Uvira étouffe. Depuis la chute de la ville aux mains de l’AFC/M23, le quotidien des habitants s’est transformé en un combat permanent pour survivre.
Sur les marchés, les prix flambent, les étals se vident et le panier ménager, jadis accessible, s’est mué en privilège réservé à une infime minorité.
La fermeture brutale des frontières avec le Burundi, la Tanzanie, la Zambie, Kalemie ainsi que de plusieurs axes stratégiques du territoire de Fizi a coupé la ville de ses principales artères d’approvisionnement. Résultat : une dépendance forcée envers des circuits plus longs et plus coûteux, notamment via le Rwanda, Bukavu et Goma. Cette nouvelle géographie commerciale impose des surcoûts que les ménages, déjà à bout, ne peuvent plus absorber.
Les chiffres donnent le vertige. Le sac de riz, autrefois vendu à 18 dollars, s’échange désormais entre 38 et 40 dollars. La farine Mbalé est passée de 12 à 22 dollars le sac. La farine de maïs ordinaire a bondi de 25 000 à 40 000 francs congolais. Le bidon de cinq litres d’huile de palme, indispensable dans les cuisines, coûte aujourd’hui 21 000 francs contre 12 000 auparavant. Même le haricot, nourriture de base, est devenu rare et cher : le « kigozi » est passé de 1 500 à près de 3 000 francs congolais.

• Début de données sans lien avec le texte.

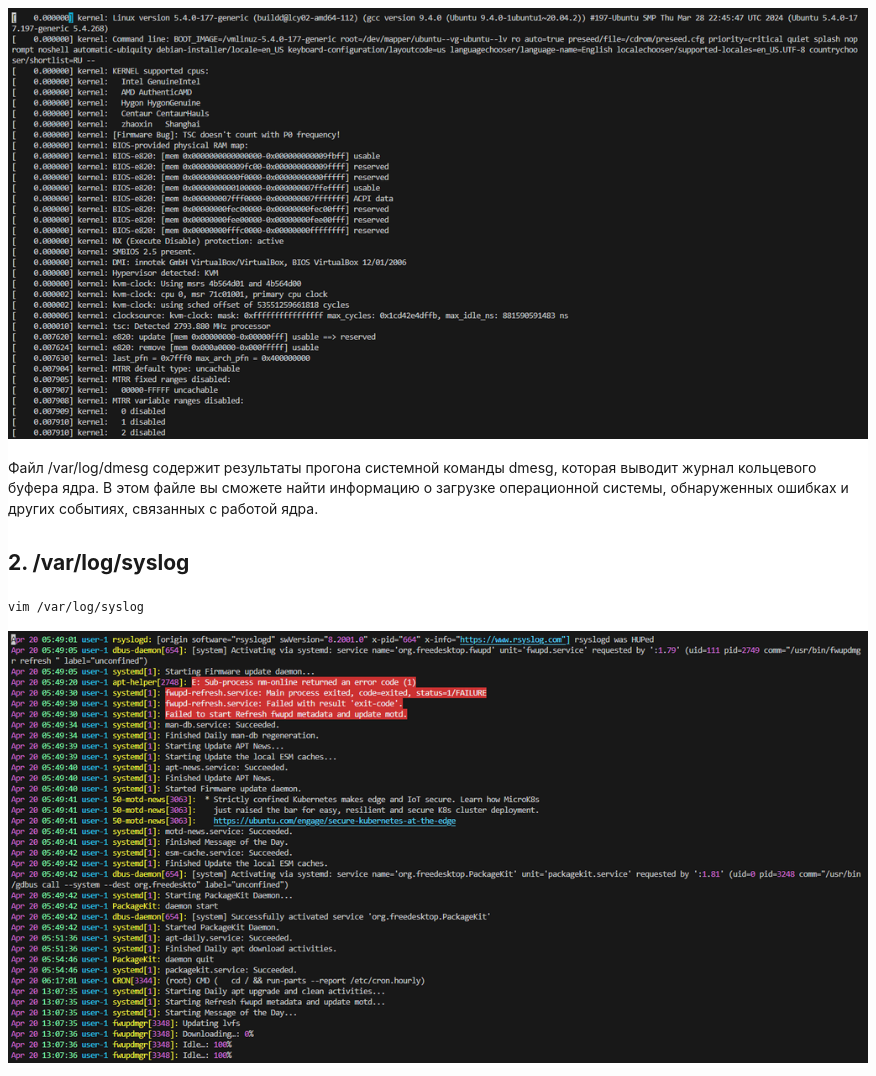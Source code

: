 ![/var/log/dmesg](<images/61.png>)

Файл /var/log/dmesg содержит результаты прогона системной команды dmesg, которая выводит журнал кольцевого буфера ядра. В этом файле вы сможете найти информацию о загрузке операционной системы, обнаруженных ошибках и других событиях, связанных с работой ядра.

## 2. /var/log/syslog

    vim /var/log/syslog

![vim /var/log/syslog](<images/62.png>)
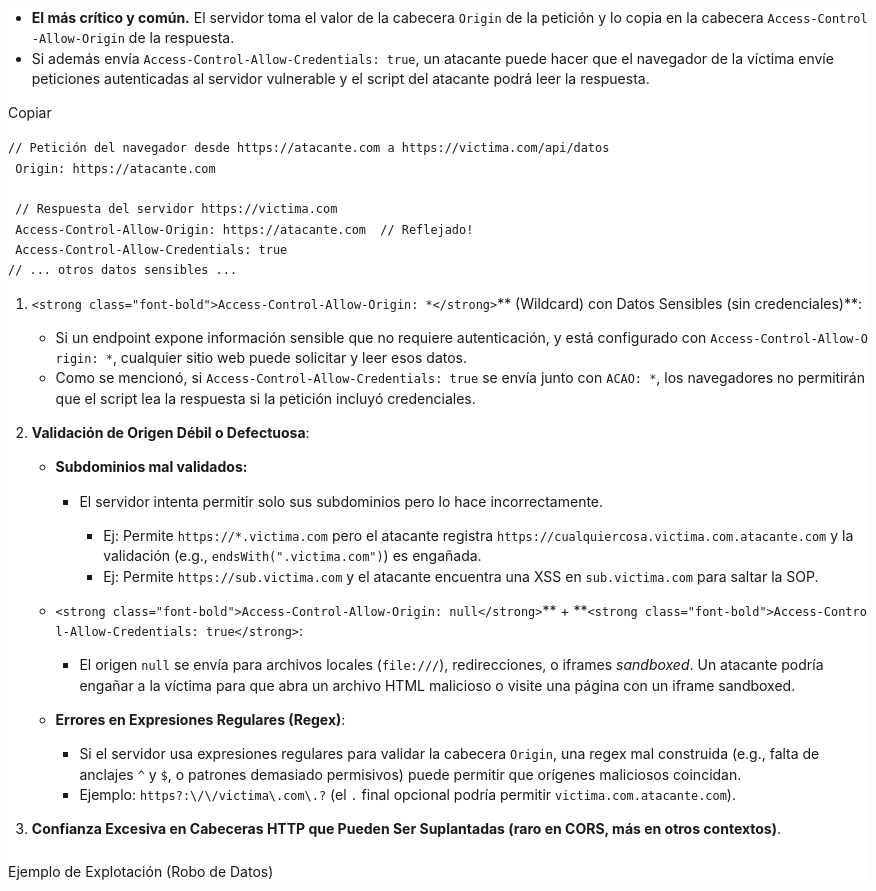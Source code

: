    * **El más crítico y común.** El servidor toma el valor de la cabecera `Origin` de la petición y lo copia en la cabecera `Access-Control-Allow-Origin` de la respuesta.
   * Si además envía `Access-Control-Allow-Credentials: true`, un atacante puede hacer que el navegador de la víctima envíe peticiones autenticadas al servidor vulnerable y el script del atacante podrá leer la respuesta.

Copiar

```
// Petición del navegador desde https://atacante.com a https://victima.com/api/datos
 Origin: https://atacante.com

 // Respuesta del servidor https://victima.com
 Access-Control-Allow-Origin: https://atacante.com  // Reflejado!
 Access-Control-Allow-Credentials: true
// ... otros datos sensibles ...
```

1. `<strong class="font-bold">Access-Control-Allow-Origin: *</strong>`** (Wildcard) con Datos Sensibles (sin credenciales)**:

   * Si un endpoint expone información sensible que no requiere autenticación, y está configurado con `Access-Control-Allow-Origin: *`, cualquier sitio web puede solicitar y leer esos datos.
   * Como se mencionó, si `Access-Control-Allow-Credentials: true` se envía junto con `ACAO: *`, los navegadores no permitirán que el script lea la respuesta si la petición incluyó credenciales.
2. **Validación de Origen Débil o Defectuosa**:

   * **Subdominios mal validados:**

     * El servidor intenta permitir solo sus subdominios pero lo hace incorrectamente.

       * Ej: Permite `https://*.victima.com` pero el atacante registra `https://cualquiercosa.victima.com.atacante.com` y la validación (e.g., `endsWith(".victima.com")`) es engañada.
       * Ej: Permite `https://sub.victima.com` y el atacante encuentra una XSS en `sub.victima.com` para saltar la SOP.
   * `<strong class="font-bold">Access-Control-Allow-Origin: null</strong>`** + **`<strong class="font-bold">Access-Control-Allow-Credentials: true</strong>`:

     * El origen `null` se envía para archivos locales (`file:///`), redirecciones, o iframes *sandboxed*. Un atacante podría engañar a la víctima para que abra un archivo HTML malicioso o visite una página con un iframe sandboxed.
   * **Errores en Expresiones Regulares (Regex)**:

     * Si el servidor usa expresiones regulares para validar la cabecera `Origin`, una regex mal construida (e.g., falta de anclajes `^` y `$`, o patrones demasiado permisivos) puede permitir que orígenes maliciosos coincidan.
     * Ejemplo: `https?:\/\/victima\.com\.?` (el `.` final opcional podría permitir `victima.com.atacante.com`).
3. **Confianza Excesiva en Cabeceras HTTP que Pueden Ser Suplantadas (raro en CORS, más en otros contextos)**.

### [](https://notes.theoffsecgirl.com/04-explotacion-web/04a-control-de-acceso/cors#ejemplo-de-explotacion-robo-de-datos)

Ejemplo de Explotación (Robo de Datos)
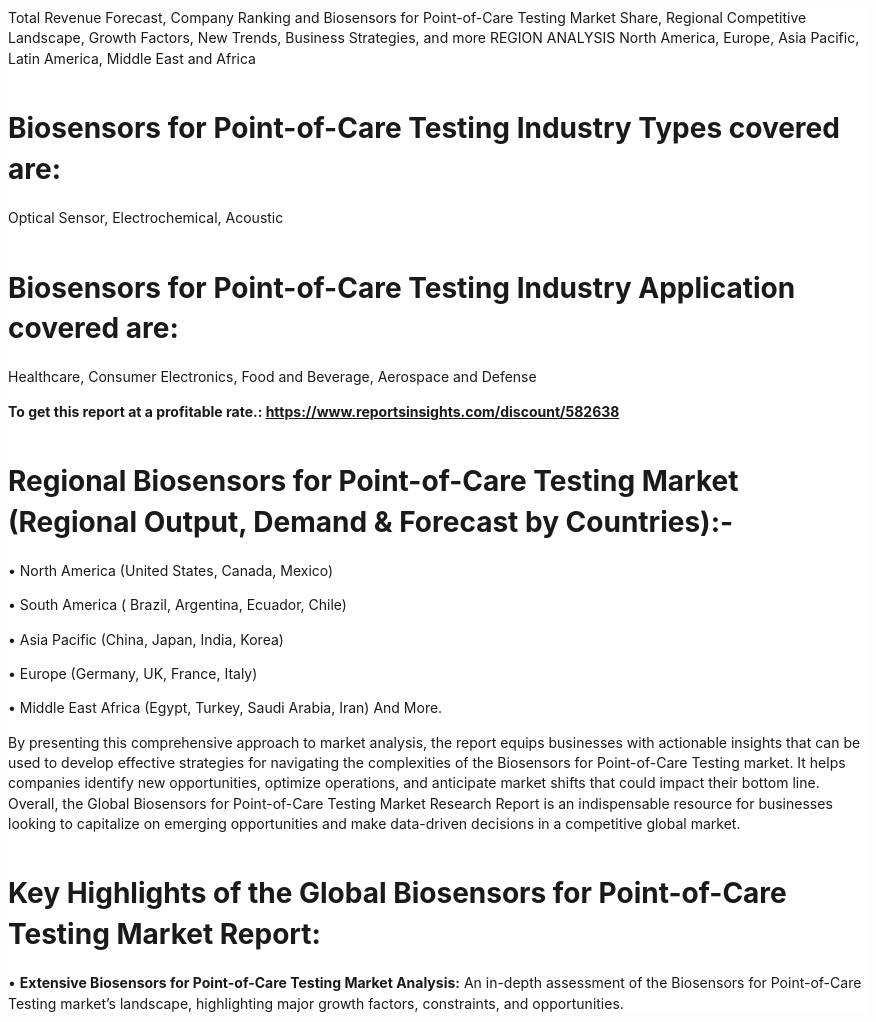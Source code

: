 <td>Total Revenue Forecast, Company Ranking and Biosensors for Point-of-Care Testing Market Share, Regional Competitive Landscape, Growth Factors, New Trends, Business Strategies, and more</td>
</tr>
<tr>
<td>REGION ANALYSIS</td>
<td>North America, Europe, Asia Pacific, Latin America, Middle East and Africa</td>
</tr>
</table>

# <strong>Biosensors for Point-of-Care Testing Industry Types covered are:</strong>

Optical Sensor, Electrochemical, Acoustic

# <strong>Biosensors for Point-of-Care Testing Industry Application covered are:</strong>

Healthcare, Consumer Electronics, Food and Beverage, Aerospace and Defense

<strong>To get this report at a profitable rate.: <a href=https://www.reportsinsights.com/discount/582638>https://www.reportsinsights.com/discount/582638</a></strong></font>

# <strong>Regional Biosensors for Point-of-Care Testing Market (Regional Output, Demand &amp; Forecast by Countries):-</strong>

• North America (United States, Canada, Mexico)

• South America ( Brazil, Argentina, Ecuador, Chile)

• Asia Pacific (China, Japan, India, Korea)

• Europe (Germany, UK, France, Italy)

• Middle East Africa (Egypt, Turkey, Saudi Arabia, Iran) And More.

By presenting this comprehensive approach to market analysis, the report equips businesses with actionable insights that can be used to develop effective strategies for navigating the complexities of the Biosensors for Point-of-Care Testing market. It helps companies identify new opportunities, optimize operations, and anticipate market shifts that could impact their bottom line. Overall, the Global Biosensors for Point-of-Care Testing Market Research Report is an indispensable resource for businesses looking to capitalize on emerging opportunities and make data-driven decisions in a competitive global market.

# <strong>Key Highlights of the Global Biosensors for Point-of-Care Testing Market Report:</strong>

• <strong>Extensive Biosensors for Point-of-Care Testing Market Analysis:</strong> An in-depth assessment of the Biosensors for Point-of-Care Testing market’s landscape, highlighting major growth factors, constraints, and opportunities.
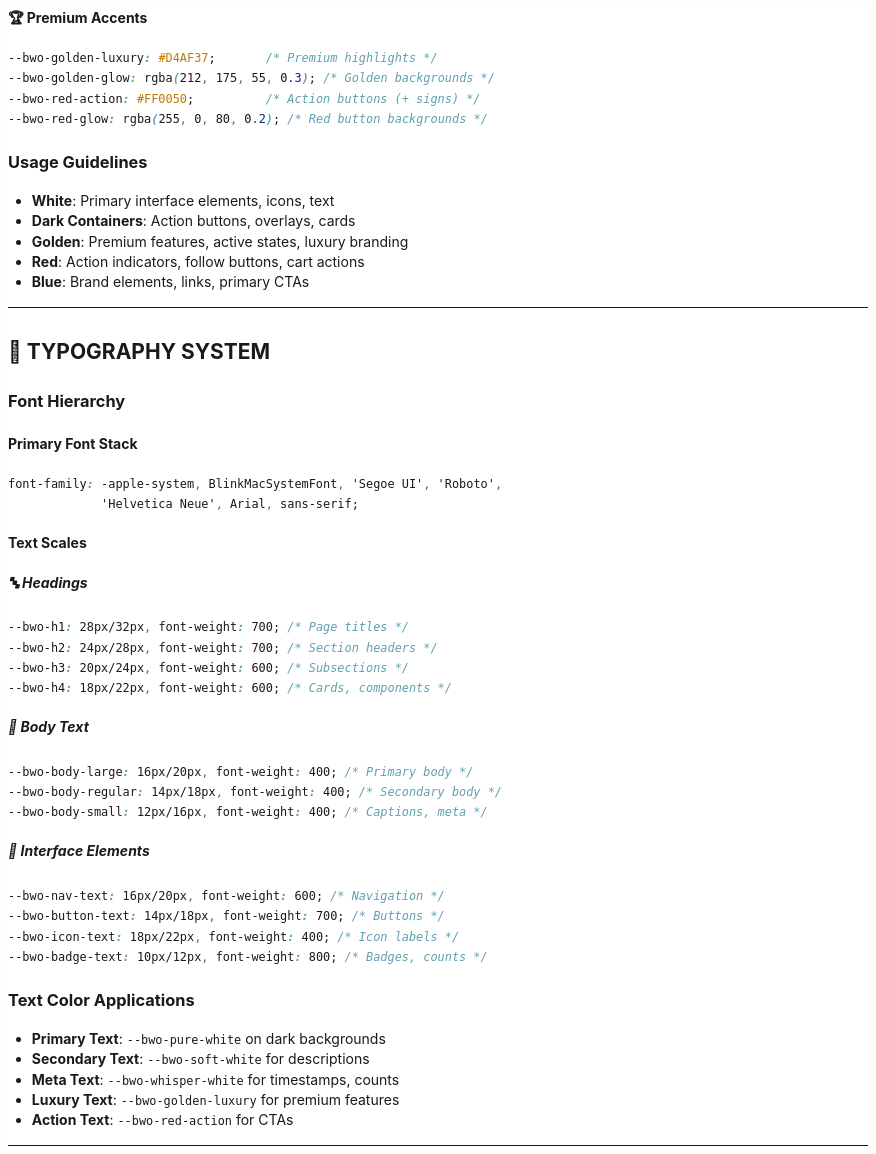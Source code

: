 #### **🏆 Premium Accents**
```css
--bwo-golden-luxury: #D4AF37;       /* Premium highlights */
--bwo-golden-glow: rgba(212, 175, 55, 0.3); /* Golden backgrounds */
--bwo-red-action: #FF0050;          /* Action buttons (+ signs) */
--bwo-red-glow: rgba(255, 0, 80, 0.2); /* Red button backgrounds */
```

### **Usage Guidelines**
- **White**: Primary interface elements, icons, text
- **Dark Containers**: Action buttons, overlays, cards
- **Golden**: Premium features, active states, luxury branding
- **Red**: Action indicators, follow buttons, cart actions
- **Blue**: Brand elements, links, primary CTAs

---

## 📝 **TYPOGRAPHY SYSTEM**

### **Font Hierarchy**

#### **Primary Font Stack**
```css
font-family: -apple-system, BlinkMacSystemFont, 'Segoe UI', 'Roboto', 
             'Helvetica Neue', Arial, sans-serif;
```

#### **Text Scales**

##### **🔤 Headings**
```css
--bwo-h1: 28px/32px, font-weight: 700; /* Page titles */
--bwo-h2: 24px/28px, font-weight: 700; /* Section headers */
--bwo-h3: 20px/24px, font-weight: 600; /* Subsections */
--bwo-h4: 18px/22px, font-weight: 600; /* Cards, components */
```

##### **📄 Body Text**
```css
--bwo-body-large: 16px/20px, font-weight: 400; /* Primary body */
--bwo-body-regular: 14px/18px, font-weight: 400; /* Secondary body */
--bwo-body-small: 12px/16px, font-weight: 400; /* Captions, meta */
```

##### **🔘 Interface Elements**
```css
--bwo-nav-text: 16px/20px, font-weight: 600; /* Navigation */
--bwo-button-text: 14px/18px, font-weight: 700; /* Buttons */
--bwo-icon-text: 18px/22px, font-weight: 400; /* Icon labels */
--bwo-badge-text: 10px/12px, font-weight: 800; /* Badges, counts */
```

### **Text Color Applications**
- **Primary Text**: `--bwo-pure-white` on dark backgrounds
- **Secondary Text**: `--bwo-soft-white` for descriptions
- **Meta Text**: `--bwo-whisper-white` for timestamps, counts
- **Luxury Text**: `--bwo-golden-luxury` for premium features
- **Action Text**: `--bwo-red-action` for CTAs

---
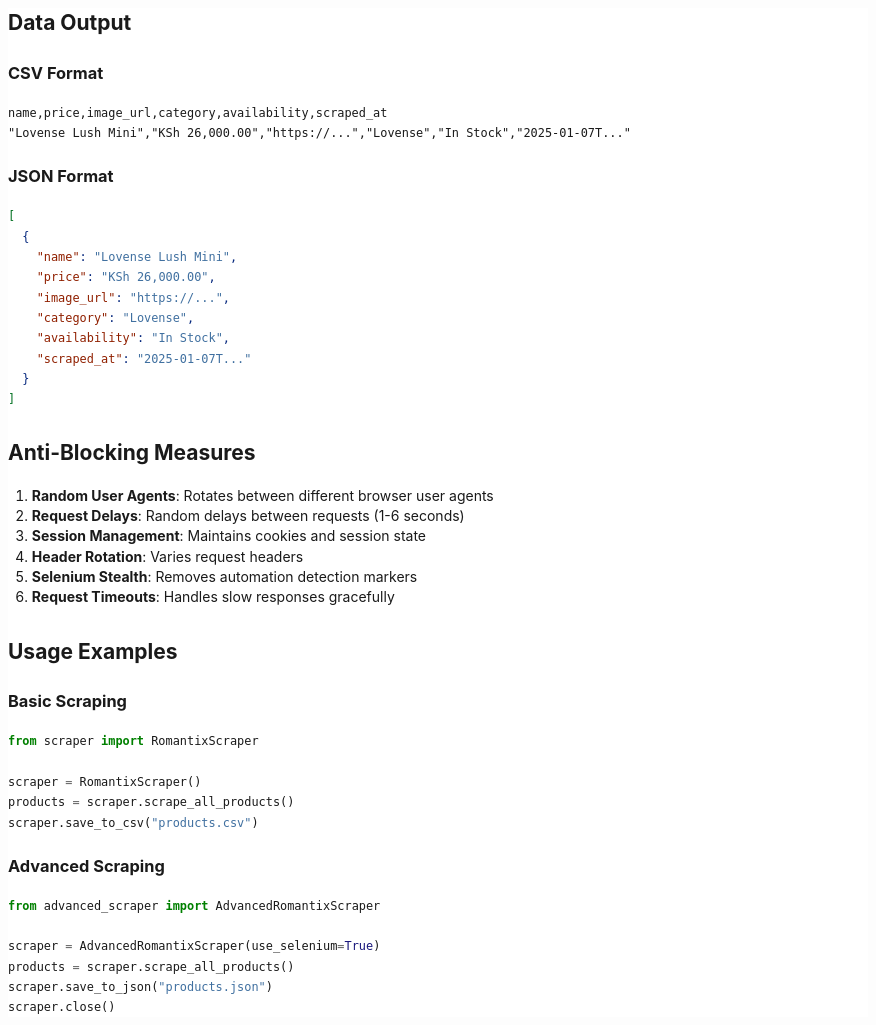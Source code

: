 ## Data Output

### CSV Format
```csv
name,price,image_url,category,availability,scraped_at
"Lovense Lush Mini","KSh 26,000.00","https://...","Lovense","In Stock","2025-01-07T..."
```

### JSON Format
```json
[
  {
    "name": "Lovense Lush Mini",
    "price": "KSh 26,000.00",
    "image_url": "https://...",
    "category": "Lovense",
    "availability": "In Stock",
    "scraped_at": "2025-01-07T..."
  }
]
```

## Anti-Blocking Measures

1. **Random User Agents**: Rotates between different browser user agents
2. **Request Delays**: Random delays between requests (1-6 seconds)
3. **Session Management**: Maintains cookies and session state
4. **Header Rotation**: Varies request headers
5. **Selenium Stealth**: Removes automation detection markers
6. **Request Timeouts**: Handles slow responses gracefully

## Usage Examples

### Basic Scraping
```python
from scraper import RomantixScraper

scraper = RomantixScraper()
products = scraper.scrape_all_products()
scraper.save_to_csv("products.csv")
```

### Advanced Scraping
```python
from advanced_scraper import AdvancedRomantixScraper

scraper = AdvancedRomantixScraper(use_selenium=True)
products = scraper.scrape_all_products()
scraper.save_to_json("products.json")
scraper.close()
```
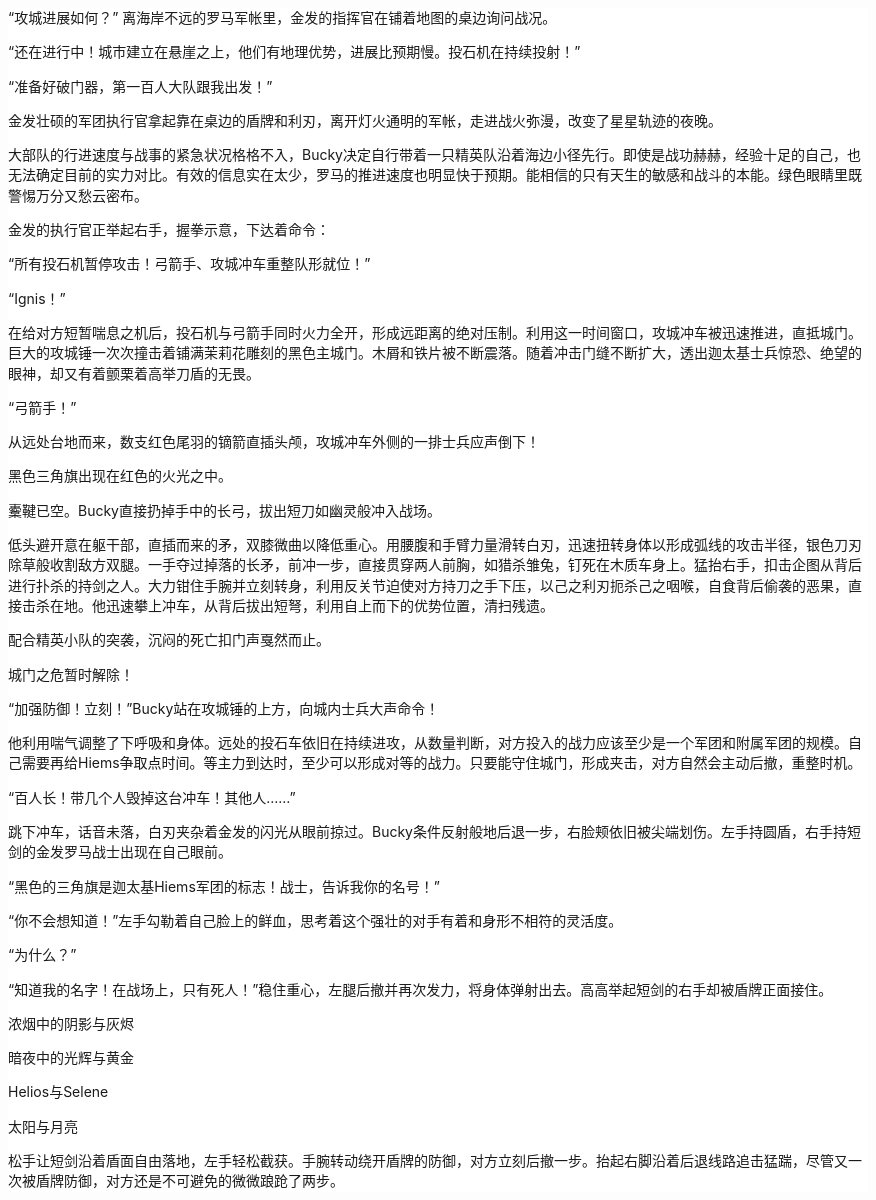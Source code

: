 “攻城进展如何？” 离海岸不远的罗马军帐里，金发的指挥官在铺着地图的桌边询问战况。

“还在进行中！城市建立在悬崖之上，他们有地理优势，进展比预期慢。投石机在持续投射！”

“准备好破门器，第一百人大队跟我出发！”

金发壮硕的军团执行官拿起靠在桌边的盾牌和利刃，离开灯火通明的军帐，走进战火弥漫，改变了星星轨迹的夜晚。



大部队的行进速度与战事的紧急状况格格不入，Bucky决定自行带着一只精英队沿着海边小径先行。即使是战功赫赫，经验十足的自己，也无法确定目前的实力对比。有效的信息实在太少，罗马的推进速度也明显快于预期。能相信的只有天生的敏感和战斗的本能。绿色眼睛里既警惕万分又愁云密布。

金发的执行官正举起右手，握拳示意，下达着命令：

“所有投石机暂停攻击！弓箭手、攻城冲车重整队形就位！”

“Ignis！”

在给对方短暂喘息之机后，投石机与弓箭手同时火力全开，形成远距离的绝对压制。利用这一时间窗口，攻城冲车被迅速推进，直抵城门。巨大的攻城锤一次次撞击着铺满茉莉花雕刻的黑色主城门。木屑和铁片被不断震落。随着冲击门缝不断扩大，透出迦太基士兵惊恐、绝望的眼神，却又有着颤栗着高举刀盾的无畏。

“弓箭手！”

从远处台地而来，数支红色尾羽的镝箭直插头颅，攻城冲车外侧的一排士兵应声倒下！

黑色三角旗出现在红色的火光之中。

櫜鞬已空。Bucky直接扔掉手中的长弓，拔出短刀如幽灵般冲入战场。

低头避开意在躯干部，直插而来的矛，双膝微曲以降低重心。用腰腹和手臂力量滑转白刃，迅速扭转身体以形成弧线的攻击半径，银色刀刃除草般收割敌方双腿。一手夺过掉落的长矛，前冲一步，直接贯穿两人前胸，如猎杀雏兔，钉死在木质车身上。猛抬右手，扣击企图从背后进行扑杀的持剑之人。大力钳住手腕并立刻转身，利用反关节迫使对方持刀之手下压，以己之利刃扼杀己之咽喉，自食背后偷袭的恶果，直接击杀在地。他迅速攀上冲车，从背后拔出短弩，利用自上而下的优势位置，清扫残遗。

配合精英小队的突袭，沉闷的死亡扣门声戛然而止。

城门之危暂时解除！

“加强防御！立刻！”Bucky站在攻城锤的上方，向城内士兵大声命令！

他利用喘气调整了下呼吸和身体。远处的投石车依旧在持续进攻，从数量判断，对方投入的战力应该至少是一个军团和附属军团的规模。自己需要再给Hiems争取点时间。等主力到达时，至少可以形成对等的战力。只要能守住城门，形成夹击，对方自然会主动后撤，重整时机。

“百人长！带几个人毁掉这台冲车！其他人……”

跳下冲车，话音未落，白刃夹杂着金发的闪光从眼前掠过。Bucky条件反射般地后退一步，右脸颊依旧被尖端划伤。左手持圆盾，右手持短剑的金发罗马战士出现在自己眼前。

“黑色的三角旗是迦太基Hiems军团的标志！战士，告诉我你的名号！”

“你不会想知道！”左手勾勒着自己脸上的鲜血，思考着这个强壮的对手有着和身形不相符的灵活度。

“为什么？”

“知道我的名字！在战场上，只有死人！”稳住重心，左腿后撤并再次发力，将身体弹射出去。高高举起短剑的右手却被盾牌正面接住。

浓烟中的阴影与灰烬

暗夜中的光辉与黄金

Helios与Selene

太阳与月亮

松手让短剑沿着盾面自由落地，左手轻松截获。手腕转动绕开盾牌的防御，对方立刻后撤一步。抬起右脚沿着后退线路追击猛踹，尽管又一次被盾牌防御，对方还是不可避免的微微踉跄了两步。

La braise, source d’énergie essentielle, est désormais hors de portée pour de nombreux foyers. Le sac qui se vendait entre 30 000 et 35 000 francs atteint aujourd’hui 80 000 francs, voire 150 000 francs dans certains quartiers. Face à cette pénurie, des familles se résignent à utiliser des réchauds électriques, profitant d’une relative stabilité du courant dans certaines zones. D’autres produits de première nécessité pommes de terre, oignons, piments, poivrons rouges, savon ont vu leurs prix presque doubler, achevant de plonger la population dans la détresse.
Cette flambée des prix survient dans un contexte social déjà ravagé. Tracasseries multiples, pertes massives d’emplois, fermeture prolongée des banques depuis la chute de la ville : tout concourt à fragiliser davantage les habitants. Agents de l’État et fonctionnaires sont contraints au chômage forcé. Seuls quelques commerçants parviennent encore à tenir, mais au prix de sacrifices énormes et d’une insécurité permanente.
À Uvira, la colère et le désespoir montent. La population lance un cri d’alarme et exige des mesures urgentes : la réouverture immédiate des canaux d’approvisionnement, un contrôle strict des prix sur les marchés et des mécanismes de protection pour les ménages les plus vulnérables. Car sans réponse rapide, la crise économique risque de se transformer en véritable catastrophe humanitaire.